How to Teach Greek and Latin Roots in Elementary Classrooms

What is a root word?

A root word is the part of the word that holds the main idea. Root words come to us from Latin and Greek, but they do not usually stand alone in English. They have prefixes or suffixes attached to them. For example, jacio and jactum are the Latin roots for “throw.” These roots are found in “eject” and “interject” and “object.”

A base word is also used to describe the part of the word that holds the main idea. Base words are typically referring to words that come to us from Anglo-Saxon English, Native English, or Old English (all are the same). Base words can stand alone. For example, bake is a base word that can be used with several affixes: rebake, baking, baked, bakes. Base words are typically learned very naturally through conversation and reading in the early elementary grades, because Anglo-Saxon words are mostly one syllable words about everyday things.

The benefits of teaching Greek and Latin roots

There are many benefits to teaching roots, such as increasing reading comprehension and developing rhetoric.

Reading Comprehension

In order to be a good reader, students must first read fluently. Once this is mastered, students must develop their vocabulary. Acquiring vocabulary increases reading comprehension because it allows students to fully understand the meaning of the text.
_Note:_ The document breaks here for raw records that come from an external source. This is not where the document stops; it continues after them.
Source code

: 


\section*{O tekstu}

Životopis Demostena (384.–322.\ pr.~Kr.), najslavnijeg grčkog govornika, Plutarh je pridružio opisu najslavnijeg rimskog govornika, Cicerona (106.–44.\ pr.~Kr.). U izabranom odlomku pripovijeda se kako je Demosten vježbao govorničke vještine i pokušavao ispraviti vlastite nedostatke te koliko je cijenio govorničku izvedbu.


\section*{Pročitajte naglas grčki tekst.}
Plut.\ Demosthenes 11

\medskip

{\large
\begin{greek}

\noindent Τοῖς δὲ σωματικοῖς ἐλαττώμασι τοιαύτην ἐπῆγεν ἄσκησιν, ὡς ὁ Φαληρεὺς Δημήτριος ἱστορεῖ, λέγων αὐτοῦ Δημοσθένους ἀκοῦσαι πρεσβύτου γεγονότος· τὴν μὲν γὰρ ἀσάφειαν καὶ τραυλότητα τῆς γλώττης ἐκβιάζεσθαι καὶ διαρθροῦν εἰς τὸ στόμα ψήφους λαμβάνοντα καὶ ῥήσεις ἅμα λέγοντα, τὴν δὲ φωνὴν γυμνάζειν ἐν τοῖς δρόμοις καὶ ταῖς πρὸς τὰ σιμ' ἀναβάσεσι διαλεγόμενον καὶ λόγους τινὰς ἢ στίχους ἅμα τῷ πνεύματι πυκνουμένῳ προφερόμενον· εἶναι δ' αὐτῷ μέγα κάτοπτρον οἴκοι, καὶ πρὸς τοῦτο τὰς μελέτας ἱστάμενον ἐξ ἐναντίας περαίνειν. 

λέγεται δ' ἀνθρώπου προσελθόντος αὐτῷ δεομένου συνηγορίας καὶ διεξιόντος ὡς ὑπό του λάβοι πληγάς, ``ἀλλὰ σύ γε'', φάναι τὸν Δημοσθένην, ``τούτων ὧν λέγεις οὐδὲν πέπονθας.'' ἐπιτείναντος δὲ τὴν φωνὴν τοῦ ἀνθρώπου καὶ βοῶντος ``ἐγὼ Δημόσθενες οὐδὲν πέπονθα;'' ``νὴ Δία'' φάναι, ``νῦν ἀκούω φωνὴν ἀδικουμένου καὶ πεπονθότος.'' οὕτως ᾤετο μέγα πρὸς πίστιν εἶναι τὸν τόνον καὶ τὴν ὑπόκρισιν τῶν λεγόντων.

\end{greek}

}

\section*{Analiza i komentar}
Sometimes you listen to a student read and they are fluent, reading with expression even, but when you ask them a question about what they have read, they have not the foggiest idea what the answer is. Often times this happens when the student did not know the meaning of some of the words. Try reading this passage with just 10% of the words blacked out. How does it affect your comprehension? What shades of understanding would be amiss?

Rhetoric

Ultimately, we want our students to not only read and understand great books, but to join in the conversation that has been happening for centuries. We want them to be able to effectively express themselves with confidence. Joégil K. Lundquist says it beautifully:

A good vocabulary is a strong element in a child’s self-esteem. The more words children know, the less other people can talk over their heads and the taller they stand in their own eyes. Moreover, they can choose, among many words, the exact ones which express their thoughts and visions.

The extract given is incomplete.